PDL CONSORTIUM SPEAKER SERIES
A ONE-AFTERNOON SERIES OF SPECIAL SDI TALKS BY
PDL CONSORTIUM VISITORS
DATE: Tuesday, May 3, 2016
TIME: 12:00 pm to 5:00 pm
PLACE: ISTC Panther Hollow Room - RMCIC 4th Floor
SPEAKERS:
12:00 - 12:45 pm Siying Dong, Facebook 12:45 - 1:30 pm Yang Seok Ki, Samsung 1:30 - 1:45 pm break 1:45 - 2:30 pm Thomas Baby, Oracle 2:30 - 3:15 pm Shasank Chavan, Oracle 3:15 - 3:30 pm break 3:30 - 4:15 pm David Palaitis, Two Sigma 4:15 - 5:00 pm Pankaj Mehra, SanDisk All talks located in RMCIC Panther Hollow Conference Room, 4th Floor.
SPEAKER: Siying Dong, Facebook
RocksDB: Key-Value Store Optimized for Flash
RocksDB is an embedded persistent key-value store for low-latency and high-throughput workload. It has been adapted to a wide range of workloads, as an embedded DBMS and as storage engines of other DBMS systems.

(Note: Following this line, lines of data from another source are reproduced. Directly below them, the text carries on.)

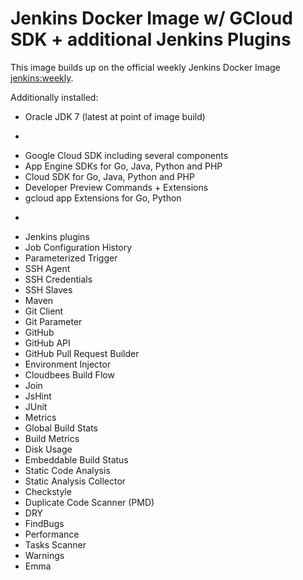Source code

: Jenkins Docker Image w/ GCloud SDK + additional Jenkins Plugins
====================================================

This image builds up on the official weekly Jenkins Docker Image [jenkins:weekly](https://registry.hub.docker.com/_/jenkins/).

Additionally installed:

* Oracle JDK 7 (latest at point of image build)

-

* Google Cloud SDK including several components
 * App Engine SDKs for Go, Java, Python and PHP
 * Cloud SDK for Go, Java, Python and PHP
 * Developer Preview Commands + Extensions
 * gcloud app Extensions for Go, Python

-

* Jenkins plugins
 * Job Configuration History
 * Parameterized Trigger
 * SSH Agent
 * SSH Credentials
 * SSH Slaves 
 * Maven
 * Git Client
 * Git Parameter
 * GitHub
 * GitHub API
 * GitHub Pull Request Builder
 * Environment Injector
 * Cloudbees Build Flow
 * Join
 * JsHint
 * JUnit
 * Metrics
 * Global Build Stats
 * Build Metrics
 * Disk Usage
 * Embeddable Build Status
 * Static Code Analysis
 * Static Analysis Collector 
 * Checkstyle
 * Duplicate Code Scanner (PMD)
 * DRY
 * FindBugs
 * Performance
 * Tasks Scanner
 * Warnings
 * Emma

Space amplification is a common optimization goal. RocksDB uses Log-Structured Merge-tree and we designed a compaction algorithm to achieved an optimized space amplification. We faced several technical challenges when we put RocksDB into production. We'll discuss how we deal with them. Finally, we'll present some open issues that may be interesting to researchers.
BIO: Siying Dong is a software engineer working in the Database Engineering team at Facebook, focusing on RocksDB. He also worked on Hive, HDFS, and some other data warehouse infrastructures. Before joining Facebook, Siying worked in the SQL Azure Team at Microsoft. He received a bachelor's degree from Tsinghua University and a master's degree from Brandeis University.

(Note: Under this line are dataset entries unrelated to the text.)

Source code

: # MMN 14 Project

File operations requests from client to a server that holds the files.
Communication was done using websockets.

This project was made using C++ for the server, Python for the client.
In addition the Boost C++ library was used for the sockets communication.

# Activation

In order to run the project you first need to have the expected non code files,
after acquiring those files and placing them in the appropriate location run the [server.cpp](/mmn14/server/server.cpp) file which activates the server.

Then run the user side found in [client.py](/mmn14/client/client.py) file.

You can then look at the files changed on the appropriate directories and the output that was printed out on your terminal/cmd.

SPEAKER: Yang Seok Ki, Samsung
How Can Storage Device Innovation Change the Datacenter S/W?
Many software infrastructure used in today's data centers rely on the legacy software that were mainly designed for HDD. The abstraction for such device is a slow and unreliable storage with a block interface. However, the wide deployment of fast storage device like SSD challenges such assumptions with respect to performance, reliability, and interface. For example, data center managers frequently use a conversion layer such as memcached, LevelDB, or RocksDB to bridge the gap between the block interface and high-level key value abstraction in accessing underlying storage and memory systems. However, the relatively high software overhead of these conversion layers can causes performance and reliability degradation to the storage device, due to their high read, write and space amplification. In this talk, Dr. Ki introduces a variety of SSD innovations being conducted in Samsung for conventional devices and beyond.

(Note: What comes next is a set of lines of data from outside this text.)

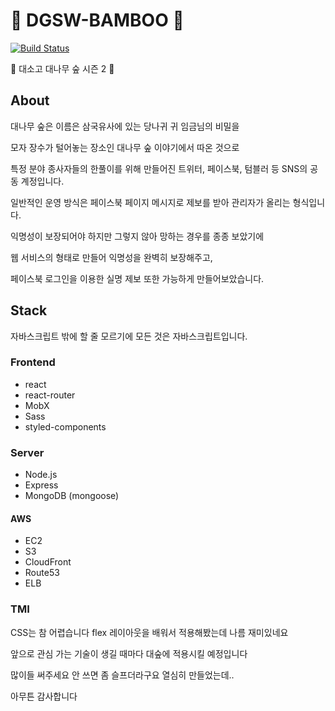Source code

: # :bamboo: DGSW-BAMBOO :bamboo:

[![Build Status](https://travis-ci.org/tbvjaos510/DGSW-BAMBOO.svg?branch=master)](https://travis-ci.org/tbvjaos510/DGSW-BAMBOO)

:bamboo: 대소고 대나무 숲 시즌 2 :bamboo:

## About

대나무 숲은 이름은 삼국유사에 있는 당나귀 귀 임금님의 비밀을

모자 장수가 털어놓는 장소인 대나무 숲 이야기에서 따온 것으로

특정 분야 종사자들의 한풀이를 위해 만들어진 트위터, 페이스북, 텀블러 등 SNS의 공동 계정입니다.

일반적인 운영 방식은 페이스북 페이지 메시지로 제보를 받아 관리자가 올리는 형식입니다.

익명성이 보장되어야 하지만 그렇지 않아 망하는 경우를 종종 보았기에

웹 서비스의 형태로 만들어 익명성을 완벽히 보장해주고,

페이스북 로그인을 이용한 실명 제보 또한 가능하게 만들어보았습니다.

## Stack

자바스크립트 밖에 할 줄 모르기에 모든 것은 자바스크립트입니다.

### Frontend

- react
- react-router
- MobX
- Sass
- styled-components

### Server

- Node.js
- Express
- MongoDB (mongoose)

#### AWS

- EC2
- S3
- CloudFront
- Route53
- ELB

### TMI

CSS는 참 어렵습니다 flex 레이아웃을 배워서 적용해봤는데 나름 재미있네요

앞으로 관심 가는 기술이 생길 때마다 대숲에 적용시킬 예정입니다

많이들 써주세요 안 쓰면 좀 슬프더라구요 열심히 만들었는데..

아무튼 감사합니다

BIO: Yang-Suk Kee (Yang Seok Ki) is a director and architect of Memory Solutions Lab, Samsung Semiconductor Inc. America. He leads the Advanced Datacenter Solutions group whose main focus is to innovate SSD and its ecosystem across datacenter hardware and software infrastructure, and drives a data-centric computing called Smart SSD. Before joining Samsung, he worked for Oracle server technology group that builds a distributed database server system, and contributed to Oracle 12c release. Prior to his industrial experience, he worked on HPDC (High Performance Distributed Computing), Grid, and Cloud research in Information Sciences Institute of University of Southern California and Center of Networked Systems, University of California, San Diego. He received his Ph.D. degree of Electrical Engineering and Computer Science in parallel processing, his M.S. degree of Computer Engineering, and B.S. degree of Computer Engineering from Seoul National University, Korea.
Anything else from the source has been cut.